#### ABOUT THIS EXERCISE
The line containing "Когато искането съдържа" marks the end: write out exactly every line from the first line of the data below through that line, and only those.

[Records excerpted from a collection]
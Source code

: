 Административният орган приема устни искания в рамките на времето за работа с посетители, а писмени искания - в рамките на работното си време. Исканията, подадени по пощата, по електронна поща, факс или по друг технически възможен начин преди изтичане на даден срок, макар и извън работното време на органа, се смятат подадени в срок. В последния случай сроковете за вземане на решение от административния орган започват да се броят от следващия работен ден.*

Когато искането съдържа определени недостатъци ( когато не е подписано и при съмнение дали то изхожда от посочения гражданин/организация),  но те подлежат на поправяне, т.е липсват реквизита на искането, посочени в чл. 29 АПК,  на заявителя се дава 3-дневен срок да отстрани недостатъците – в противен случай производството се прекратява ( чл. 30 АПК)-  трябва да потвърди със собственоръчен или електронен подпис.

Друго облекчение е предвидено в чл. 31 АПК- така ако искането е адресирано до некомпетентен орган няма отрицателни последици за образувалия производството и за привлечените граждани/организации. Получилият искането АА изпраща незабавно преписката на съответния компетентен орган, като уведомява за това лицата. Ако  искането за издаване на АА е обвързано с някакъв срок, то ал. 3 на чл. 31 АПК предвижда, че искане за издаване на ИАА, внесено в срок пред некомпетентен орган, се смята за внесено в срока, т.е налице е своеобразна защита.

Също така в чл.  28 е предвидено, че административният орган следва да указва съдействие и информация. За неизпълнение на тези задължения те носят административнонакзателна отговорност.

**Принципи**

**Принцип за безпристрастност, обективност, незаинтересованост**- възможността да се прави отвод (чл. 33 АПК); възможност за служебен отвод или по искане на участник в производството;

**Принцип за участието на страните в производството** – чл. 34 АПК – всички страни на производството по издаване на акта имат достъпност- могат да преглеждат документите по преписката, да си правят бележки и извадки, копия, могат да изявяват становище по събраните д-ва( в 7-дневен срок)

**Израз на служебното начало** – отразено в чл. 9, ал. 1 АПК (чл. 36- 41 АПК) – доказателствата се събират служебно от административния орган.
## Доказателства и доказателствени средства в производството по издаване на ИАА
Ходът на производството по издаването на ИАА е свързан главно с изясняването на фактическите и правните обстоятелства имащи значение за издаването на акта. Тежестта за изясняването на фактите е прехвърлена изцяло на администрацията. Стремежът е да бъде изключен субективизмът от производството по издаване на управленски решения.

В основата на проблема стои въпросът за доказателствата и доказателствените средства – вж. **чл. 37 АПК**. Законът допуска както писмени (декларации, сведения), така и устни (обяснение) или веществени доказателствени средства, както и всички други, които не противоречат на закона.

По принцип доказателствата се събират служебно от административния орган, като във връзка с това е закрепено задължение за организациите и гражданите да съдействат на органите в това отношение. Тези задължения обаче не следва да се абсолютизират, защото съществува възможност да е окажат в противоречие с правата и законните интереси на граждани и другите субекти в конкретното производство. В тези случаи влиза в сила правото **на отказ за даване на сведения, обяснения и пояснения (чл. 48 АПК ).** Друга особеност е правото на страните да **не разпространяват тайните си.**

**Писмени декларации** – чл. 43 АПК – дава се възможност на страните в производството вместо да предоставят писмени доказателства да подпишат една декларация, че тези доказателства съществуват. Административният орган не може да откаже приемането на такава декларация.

#### EXERCISE RESULT
Source code

: Административният орган приема устни искания в рамките на времето за работа с посетители, а писмени искания - в рамките на работното си време. Исканията, подадени по пощата, по електронна поща, факс или по друг технически възможен начин преди изтичане на даден срок, макар и извън работното време на органа, се смятат подадени в срок. В последния случай сроковете за вземане на решение от административния орган започват да се броят от следващия работен ден.*

Когато искането съдържа определени недостатъци ( когато не е подписано и при съмнение дали то изхожда от посочения гражданин/организация),  но те подлежат на поправяне, т.е липсват реквизита на искането, посочени в чл. 29 АПК,  на заявителя се дава 3-дневен срок да отстрани недостатъците – в противен случай производството се прекратява ( чл. 30 АПК)-  трябва да потвърди със собственоръчен или електронен подпис.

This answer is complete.